Task directions
The records that follow should be copied in full, exactly as they read.

= = = =

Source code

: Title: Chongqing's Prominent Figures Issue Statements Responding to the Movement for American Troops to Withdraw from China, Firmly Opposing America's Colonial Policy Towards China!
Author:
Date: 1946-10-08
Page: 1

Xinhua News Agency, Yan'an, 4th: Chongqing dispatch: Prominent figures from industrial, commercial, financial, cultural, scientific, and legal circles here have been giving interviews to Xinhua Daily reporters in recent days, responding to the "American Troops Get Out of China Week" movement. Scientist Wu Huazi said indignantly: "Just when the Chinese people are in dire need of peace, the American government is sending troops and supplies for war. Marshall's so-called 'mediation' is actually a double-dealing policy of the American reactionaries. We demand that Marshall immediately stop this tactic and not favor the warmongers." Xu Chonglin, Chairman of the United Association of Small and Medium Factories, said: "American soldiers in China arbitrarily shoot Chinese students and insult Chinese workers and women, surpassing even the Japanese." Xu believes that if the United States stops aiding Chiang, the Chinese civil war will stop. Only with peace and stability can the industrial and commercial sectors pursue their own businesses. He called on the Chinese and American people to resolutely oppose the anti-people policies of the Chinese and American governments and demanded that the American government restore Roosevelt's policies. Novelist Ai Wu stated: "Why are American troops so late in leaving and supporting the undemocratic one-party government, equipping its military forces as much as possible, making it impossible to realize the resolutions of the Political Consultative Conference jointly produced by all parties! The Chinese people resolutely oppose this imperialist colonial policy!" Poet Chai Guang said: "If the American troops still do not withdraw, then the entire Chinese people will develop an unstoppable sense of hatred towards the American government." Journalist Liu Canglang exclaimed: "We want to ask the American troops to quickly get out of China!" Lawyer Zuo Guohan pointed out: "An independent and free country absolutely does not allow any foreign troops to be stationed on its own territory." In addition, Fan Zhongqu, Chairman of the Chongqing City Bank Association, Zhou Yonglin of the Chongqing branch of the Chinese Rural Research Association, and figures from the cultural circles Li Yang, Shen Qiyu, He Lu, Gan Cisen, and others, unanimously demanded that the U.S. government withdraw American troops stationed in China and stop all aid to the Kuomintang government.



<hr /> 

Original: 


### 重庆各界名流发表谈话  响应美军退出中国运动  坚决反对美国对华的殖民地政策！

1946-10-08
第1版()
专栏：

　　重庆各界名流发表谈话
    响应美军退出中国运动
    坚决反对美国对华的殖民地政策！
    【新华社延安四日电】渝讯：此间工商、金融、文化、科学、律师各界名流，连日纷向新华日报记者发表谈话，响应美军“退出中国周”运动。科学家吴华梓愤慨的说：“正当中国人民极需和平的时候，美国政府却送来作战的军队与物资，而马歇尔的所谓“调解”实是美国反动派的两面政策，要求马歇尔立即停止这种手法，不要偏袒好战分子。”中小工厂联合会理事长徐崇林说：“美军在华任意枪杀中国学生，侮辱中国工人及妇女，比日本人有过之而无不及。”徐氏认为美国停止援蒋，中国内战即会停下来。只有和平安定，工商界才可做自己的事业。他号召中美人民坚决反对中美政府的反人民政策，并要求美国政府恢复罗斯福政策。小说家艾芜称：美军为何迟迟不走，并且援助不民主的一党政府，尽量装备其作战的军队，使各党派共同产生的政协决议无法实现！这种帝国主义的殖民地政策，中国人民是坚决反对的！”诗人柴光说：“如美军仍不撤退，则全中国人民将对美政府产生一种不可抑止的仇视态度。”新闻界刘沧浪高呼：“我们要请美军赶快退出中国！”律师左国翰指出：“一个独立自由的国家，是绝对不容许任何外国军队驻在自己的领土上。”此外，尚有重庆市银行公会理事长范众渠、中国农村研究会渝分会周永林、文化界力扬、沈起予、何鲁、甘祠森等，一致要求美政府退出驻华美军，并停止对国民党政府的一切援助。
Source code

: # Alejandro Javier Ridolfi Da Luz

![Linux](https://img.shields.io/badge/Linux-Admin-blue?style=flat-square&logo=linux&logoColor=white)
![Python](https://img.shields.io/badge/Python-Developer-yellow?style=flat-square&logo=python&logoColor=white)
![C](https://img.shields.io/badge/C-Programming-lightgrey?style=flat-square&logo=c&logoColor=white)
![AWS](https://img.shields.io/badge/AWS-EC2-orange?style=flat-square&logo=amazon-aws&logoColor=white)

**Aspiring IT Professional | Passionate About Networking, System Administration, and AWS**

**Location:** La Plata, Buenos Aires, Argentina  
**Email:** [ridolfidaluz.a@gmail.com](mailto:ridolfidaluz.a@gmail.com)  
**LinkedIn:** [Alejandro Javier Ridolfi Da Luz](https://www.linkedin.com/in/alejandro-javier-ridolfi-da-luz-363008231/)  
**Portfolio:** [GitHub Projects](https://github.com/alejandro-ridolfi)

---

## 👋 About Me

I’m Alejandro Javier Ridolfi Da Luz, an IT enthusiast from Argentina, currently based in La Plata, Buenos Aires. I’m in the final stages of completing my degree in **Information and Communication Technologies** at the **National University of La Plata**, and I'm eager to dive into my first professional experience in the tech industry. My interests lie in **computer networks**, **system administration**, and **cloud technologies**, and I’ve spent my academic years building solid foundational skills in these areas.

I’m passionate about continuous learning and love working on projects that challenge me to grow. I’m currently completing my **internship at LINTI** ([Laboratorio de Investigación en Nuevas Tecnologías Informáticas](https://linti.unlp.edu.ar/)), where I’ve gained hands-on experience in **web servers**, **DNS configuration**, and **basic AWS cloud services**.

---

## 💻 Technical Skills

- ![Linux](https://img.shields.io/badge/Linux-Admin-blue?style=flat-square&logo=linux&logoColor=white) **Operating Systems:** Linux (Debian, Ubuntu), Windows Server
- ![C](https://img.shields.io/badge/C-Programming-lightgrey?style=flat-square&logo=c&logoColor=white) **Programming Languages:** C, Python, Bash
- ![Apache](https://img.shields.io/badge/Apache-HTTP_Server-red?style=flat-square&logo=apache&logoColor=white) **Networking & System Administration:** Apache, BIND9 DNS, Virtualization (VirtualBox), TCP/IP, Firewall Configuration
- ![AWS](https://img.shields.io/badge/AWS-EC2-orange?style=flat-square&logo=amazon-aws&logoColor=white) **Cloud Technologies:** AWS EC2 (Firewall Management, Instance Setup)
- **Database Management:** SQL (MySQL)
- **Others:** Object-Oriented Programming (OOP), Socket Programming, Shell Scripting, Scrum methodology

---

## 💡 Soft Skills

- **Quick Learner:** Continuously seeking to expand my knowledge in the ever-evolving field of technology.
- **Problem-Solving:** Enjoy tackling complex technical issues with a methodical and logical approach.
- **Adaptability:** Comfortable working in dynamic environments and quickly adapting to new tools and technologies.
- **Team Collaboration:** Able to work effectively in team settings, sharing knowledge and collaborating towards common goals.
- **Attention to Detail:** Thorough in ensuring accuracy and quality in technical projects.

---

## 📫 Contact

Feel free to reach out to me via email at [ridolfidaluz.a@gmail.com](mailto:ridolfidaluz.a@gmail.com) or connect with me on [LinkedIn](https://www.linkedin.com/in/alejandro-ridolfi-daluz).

= = = =

Output of the task
Source code

: Title: Chongqing's Prominent Figures Issue Statements Responding to the Movement for American Troops to Withdraw from China, Firmly Opposing America's Colonial Policy Towards China!
Author:
Date: 1946-10-08
Page: 1

Xinhua News Agency, Yan'an, 4th: Chongqing dispatch: Prominent figures from industrial, commercial, financial, cultural, scientific, and legal circles here have been giving interviews to Xinhua Daily reporters in recent days, responding to the "American Troops Get Out of China Week" movement. Scientist Wu Huazi said indignantly: "Just when the Chinese people are in dire need of peace, the American government is sending troops and supplies for war. Marshall's so-called 'mediation' is actually a double-dealing policy of the American reactionaries. We demand that Marshall immediately stop this tactic and not favor the warmongers." Xu Chonglin, Chairman of the United Association of Small and Medium Factories, said: "American soldiers in China arbitrarily shoot Chinese students and insult Chinese workers and women, surpassing even the Japanese." Xu believes that if the United States stops aiding Chiang, the Chinese civil war will stop. Only with peace and stability can the industrial and commercial sectors pursue their own businesses. He called on the Chinese and American people to resolutely oppose the anti-people policies of the Chinese and American governments and demanded that the American government restore Roosevelt's policies. Novelist Ai Wu stated: "Why are American troops so late in leaving and supporting the undemocratic one-party government, equipping its military forces as much as possible, making it impossible to realize the resolutions of the Political Consultative Conference jointly produced by all parties! The Chinese people resolutely oppose this imperialist colonial policy!" Poet Chai Guang said: "If the American troops still do not withdraw, then the entire Chinese people will develop an unstoppable sense of hatred towards the American government." Journalist Liu Canglang exclaimed: "We want to ask the American troops to quickly get out of China!" Lawyer Zuo Guohan pointed out: "An independent and free country absolutely does not allow any foreign troops to be stationed on its own territory." In addition, Fan Zhongqu, Chairman of the Chongqing City Bank Association, Zhou Yonglin of the Chongqing branch of the Chinese Rural Research Association, and figures from the cultural circles Li Yang, Shen Qiyu, He Lu, Gan Cisen, and others, unanimously demanded that the U.S. government withdraw American troops stationed in China and stop all aid to the Kuomintang government.



<hr /> 

Original: 


### 重庆各界名流发表谈话  响应美军退出中国运动  坚决反对美国对华的殖民地政策！

1946-10-08
第1版()
专栏：

　　重庆各界名流发表谈话
    响应美军退出中国运动
    坚决反对美国对华的殖民地政策！
    【新华社延安四日电】渝讯：此间工商、金融、文化、科学、律师各界名流，连日纷向新华日报记者发表谈话，响应美军“退出中国周”运动。科学家吴华梓愤慨的说：“正当中国人民极需和平的时候，美国政府却送来作战的军队与物资，而马歇尔的所谓“调解”实是美国反动派的两面政策，要求马歇尔立即停止这种手法，不要偏袒好战分子。”中小工厂联合会理事长徐崇林说：“美军在华任意枪杀中国学生，侮辱中国工人及妇女，比日本人有过之而无不及。”徐氏认为美国停止援蒋，中国内战即会停下来。只有和平安定，工商界才可做自己的事业。他号召中美人民坚决反对中美政府的反人民政策，并要求美国政府恢复罗斯福政策。小说家艾芜称：美军为何迟迟不走，并且援助不民主的一党政府，尽量装备其作战的军队，使各党派共同产生的政协决议无法实现！这种帝国主义的殖民地政策，中国人民是坚决反对的！”诗人柴光说：“如美军仍不撤退，则全中国人民将对美政府产生一种不可抑止的仇视态度。”新闻界刘沧浪高呼：“我们要请美军赶快退出中国！”律师左国翰指出：“一个独立自由的国家，是绝对不容许任何外国军队驻在自己的领土上。”此外，尚有重庆市银行公会理事长范众渠、中国农村研究会渝分会周永林、文化界力扬、沈起予、何鲁、甘祠森等，一致要求美政府退出驻华美军，并停止对国民党政府的一切援助。
Source code

: # Alejandro Javier Ridolfi Da Luz

![Linux](https://img.shields.io/badge/Linux-Admin-blue?style=flat-square&logo=linux&logoColor=white)
![Python](https://img.shields.io/badge/Python-Developer-yellow?style=flat-square&logo=python&logoColor=white)
![C](https://img.shields.io/badge/C-Programming-lightgrey?style=flat-square&logo=c&logoColor=white)
![AWS](https://img.shields.io/badge/AWS-EC2-orange?style=flat-square&logo=amazon-aws&logoColor=white)

**Aspiring IT Professional | Passionate About Networking, System Administration, and AWS**

**Location:** La Plata, Buenos Aires, Argentina  
**Email:** [ridolfidaluz.a@gmail.com](mailto:ridolfidaluz.a@gmail.com)  
**LinkedIn:** [Alejandro Javier Ridolfi Da Luz](https://www.linkedin.com/in/alejandro-javier-ridolfi-da-luz-363008231/)  
**Portfolio:** [GitHub Projects](https://github.com/alejandro-ridolfi)

---

## 👋 About Me

I’m Alejandro Javier Ridolfi Da Luz, an IT enthusiast from Argentina, currently based in La Plata, Buenos Aires. I’m in the final stages of completing my degree in **Information and Communication Technologies** at the **National University of La Plata**, and I'm eager to dive into my first professional experience in the tech industry. My interests lie in **computer networks**, **system administration**, and **cloud technologies**, and I’ve spent my academic years building solid foundational skills in these areas.

I’m passionate about continuous learning and love working on projects that challenge me to grow. I’m currently completing my **internship at LINTI** ([Laboratorio de Investigación en Nuevas Tecnologías Informáticas](https://linti.unlp.edu.ar/)), where I’ve gained hands-on experience in **web servers**, **DNS configuration**, and **basic AWS cloud services**.

---

## 💻 Technical Skills

- ![Linux](https://img.shields.io/badge/Linux-Admin-blue?style=flat-square&logo=linux&logoColor=white) **Operating Systems:** Linux (Debian, Ubuntu), Windows Server
- ![C](https://img.shields.io/badge/C-Programming-lightgrey?style=flat-square&logo=c&logoColor=white) **Programming Languages:** C, Python, Bash
- ![Apache](https://img.shields.io/badge/Apache-HTTP_Server-red?style=flat-square&logo=apache&logoColor=white) **Networking & System Administration:** Apache, BIND9 DNS, Virtualization (VirtualBox), TCP/IP, Firewall Configuration
- ![AWS](https://img.shields.io/badge/AWS-EC2-orange?style=flat-square&logo=amazon-aws&logoColor=white) **Cloud Technologies:** AWS EC2 (Firewall Management, Instance Setup)
- **Database Management:** SQL (MySQL)
- **Others:** Object-Oriented Programming (OOP), Socket Programming, Shell Scripting, Scrum methodology

---

## 💡 Soft Skills

- **Quick Learner:** Continuously seeking to expand my knowledge in the ever-evolving field of technology.
- **Problem-Solving:** Enjoy tackling complex technical issues with a methodical and logical approach.
- **Adaptability:** Comfortable working in dynamic environments and quickly adapting to new tools and technologies.
- **Team Collaboration:** Able to work effectively in team settings, sharing knowledge and collaborating towards common goals.
- **Attention to Detail:** Thorough in ensuring accuracy and quality in technical projects.

---

## 📫 Contact

Feel free to reach out to me via email at [ridolfidaluz.a@gmail.com](mailto:ridolfidaluz.a@gmail.com) or connect with me on [LinkedIn](https://www.linkedin.com/in/alejandro-ridolfi-daluz).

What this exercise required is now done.